Sertab Erener’i sevmeyen azdır. Türkiye’nin en güzel sesli kadınlarından.  Sesi ve tarzı ile 1992 yılında çıkardığı Sakin Ol albümünden bu yana hep çıkışta. 2004 yılında kazandığı Eurovizyon şarkı yarışması ile bizlerin Eurovizyon travmasına son vermiş isim. Şimdiye dek best oflar da dahil olmak üzere 13 albüme imza atmış bir sanatçı. 2010 yılında çıkardığı Rengarenk albümü çok iyi bir reklam kampanyası ile desteklenmiş.  Sertab’ın erkek kardeşi Serdar Erener Türkiye’nin en tanınmış reklamcılarından. Serdar Erener’in karısı Nil Karaibrahimgil’in ünlü olmasına vesile olan Turkcell- Özgür kız kampanyasının, Cellocan’ın ve daha bildiğimiz pek çok reklam kampanyasının yaratıcısı. Dolayısı ile böyle bir kardeş ile Sertab Erener’in kötü reklamının yapılması mümkün değil. Bu veriler altında albüme geçiyorum.
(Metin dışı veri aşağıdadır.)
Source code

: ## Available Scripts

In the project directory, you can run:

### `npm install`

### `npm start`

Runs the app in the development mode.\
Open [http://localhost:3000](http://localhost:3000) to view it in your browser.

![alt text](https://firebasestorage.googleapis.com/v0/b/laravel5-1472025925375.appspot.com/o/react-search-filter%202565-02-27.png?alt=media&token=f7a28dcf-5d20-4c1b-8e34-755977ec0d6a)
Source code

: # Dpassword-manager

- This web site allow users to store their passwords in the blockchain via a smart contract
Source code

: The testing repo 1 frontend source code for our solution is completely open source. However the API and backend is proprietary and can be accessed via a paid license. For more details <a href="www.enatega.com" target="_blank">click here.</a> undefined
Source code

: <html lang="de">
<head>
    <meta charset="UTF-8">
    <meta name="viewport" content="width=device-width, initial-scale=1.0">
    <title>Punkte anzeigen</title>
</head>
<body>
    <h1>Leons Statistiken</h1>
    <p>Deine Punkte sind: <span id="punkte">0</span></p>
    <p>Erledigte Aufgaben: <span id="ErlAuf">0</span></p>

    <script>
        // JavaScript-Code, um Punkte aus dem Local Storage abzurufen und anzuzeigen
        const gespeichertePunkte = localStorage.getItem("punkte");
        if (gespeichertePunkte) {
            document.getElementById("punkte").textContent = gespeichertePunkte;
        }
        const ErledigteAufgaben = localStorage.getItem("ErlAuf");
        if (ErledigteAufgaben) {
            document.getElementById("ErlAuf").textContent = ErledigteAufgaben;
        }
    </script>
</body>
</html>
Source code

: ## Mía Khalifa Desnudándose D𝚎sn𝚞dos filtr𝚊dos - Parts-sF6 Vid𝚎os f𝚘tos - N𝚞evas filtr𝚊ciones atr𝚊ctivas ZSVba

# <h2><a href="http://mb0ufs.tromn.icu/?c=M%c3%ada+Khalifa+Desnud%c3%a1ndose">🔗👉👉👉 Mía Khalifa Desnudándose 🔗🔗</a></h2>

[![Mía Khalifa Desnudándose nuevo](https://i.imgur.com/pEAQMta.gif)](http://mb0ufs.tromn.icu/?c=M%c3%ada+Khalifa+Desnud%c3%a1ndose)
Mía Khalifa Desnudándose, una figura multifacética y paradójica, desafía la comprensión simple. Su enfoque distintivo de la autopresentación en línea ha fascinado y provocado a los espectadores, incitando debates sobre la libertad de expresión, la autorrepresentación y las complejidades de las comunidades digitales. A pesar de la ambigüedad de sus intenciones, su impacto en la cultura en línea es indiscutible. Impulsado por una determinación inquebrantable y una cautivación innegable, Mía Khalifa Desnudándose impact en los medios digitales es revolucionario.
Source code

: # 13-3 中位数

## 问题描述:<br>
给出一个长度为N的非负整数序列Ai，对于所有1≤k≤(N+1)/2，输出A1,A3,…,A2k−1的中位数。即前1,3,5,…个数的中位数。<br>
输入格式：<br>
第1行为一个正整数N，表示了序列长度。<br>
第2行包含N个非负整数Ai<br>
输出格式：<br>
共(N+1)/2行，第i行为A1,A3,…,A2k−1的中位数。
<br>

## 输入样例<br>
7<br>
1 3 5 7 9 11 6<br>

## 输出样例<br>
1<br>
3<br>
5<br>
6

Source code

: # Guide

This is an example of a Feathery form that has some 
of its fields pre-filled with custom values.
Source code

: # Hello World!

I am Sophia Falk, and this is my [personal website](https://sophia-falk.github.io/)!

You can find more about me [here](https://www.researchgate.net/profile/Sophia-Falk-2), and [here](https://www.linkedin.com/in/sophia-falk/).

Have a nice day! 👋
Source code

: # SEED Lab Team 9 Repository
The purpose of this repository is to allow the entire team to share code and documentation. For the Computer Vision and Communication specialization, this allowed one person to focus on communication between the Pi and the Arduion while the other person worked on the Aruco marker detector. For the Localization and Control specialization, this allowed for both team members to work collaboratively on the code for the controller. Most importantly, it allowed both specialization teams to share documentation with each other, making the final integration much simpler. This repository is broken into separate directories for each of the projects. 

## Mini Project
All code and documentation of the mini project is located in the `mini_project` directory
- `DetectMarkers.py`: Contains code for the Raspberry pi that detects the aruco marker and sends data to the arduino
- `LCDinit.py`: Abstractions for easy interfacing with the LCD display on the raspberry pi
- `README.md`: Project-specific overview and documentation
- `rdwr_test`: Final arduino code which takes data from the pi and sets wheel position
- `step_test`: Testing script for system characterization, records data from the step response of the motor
Albümün kartoneti baktıkça insanın içini açan cinsten. Yaza uygun. Fotoğraflar albümün adı gibi rengarenk. Albümü aynı adlı albümden dinlemeye başlıyorum. Başlar başlamaz gözümün önüne Slumdog Millionaire geliyor. Neden diyorum? Neden Nil Karaibrahimgil,  Ringa Ringa’nın sözlerini değiştirip Sertab’a hediye eder? Peki Sertab neden  albüme bu şarkının adını verir?  Sözü Nil Karaibrahimgil’e müziği Raquib Alam & A. R. Rahman’a ait Rengarenk dışında, az daha ilerleyince başka bir tanıdık ve çok sevdik melodi çalınıyor kulağıma. Bu defa Issız Adam filmi geliyor gözümün önüne. Filmin soundtrack albümünde yer alan yabancı dilde söylenmiş tek  şarkısı,  Michel Fugain’in Une Belle Histoire’ı sanki. Ama bir farkla, Türkçe  söz yazılmış üzerine. 2008 yılında üzerine blog yazısı bile yazdığım, aylarca bıkmadan dinlediğim çok sevdiğim Fransızca bir şarkı “Une Belle Histoire”. Hani benim için “Can’t take my eyes off  of you” neyse “Une Belle Histoire” onuın Fransızca versiyonu.    Sinir oluyorum. Bir yandan da neden diye sormaya devam ediyorum. Soner Sarıkabadayı’dan Koparılan Çiçekler, Ego, Açık Adres ve Bu Böyle şarkıları albümde yer alırken, Koparılan çiçekleri dört ayrı remixi ile birlikte toplam beş defa dinliyorum. Asıl bomba sonradan geliyor:   Hakkı Bulut’tan “İkimiz bir Fidanız”la kapanışı yapıyorum. 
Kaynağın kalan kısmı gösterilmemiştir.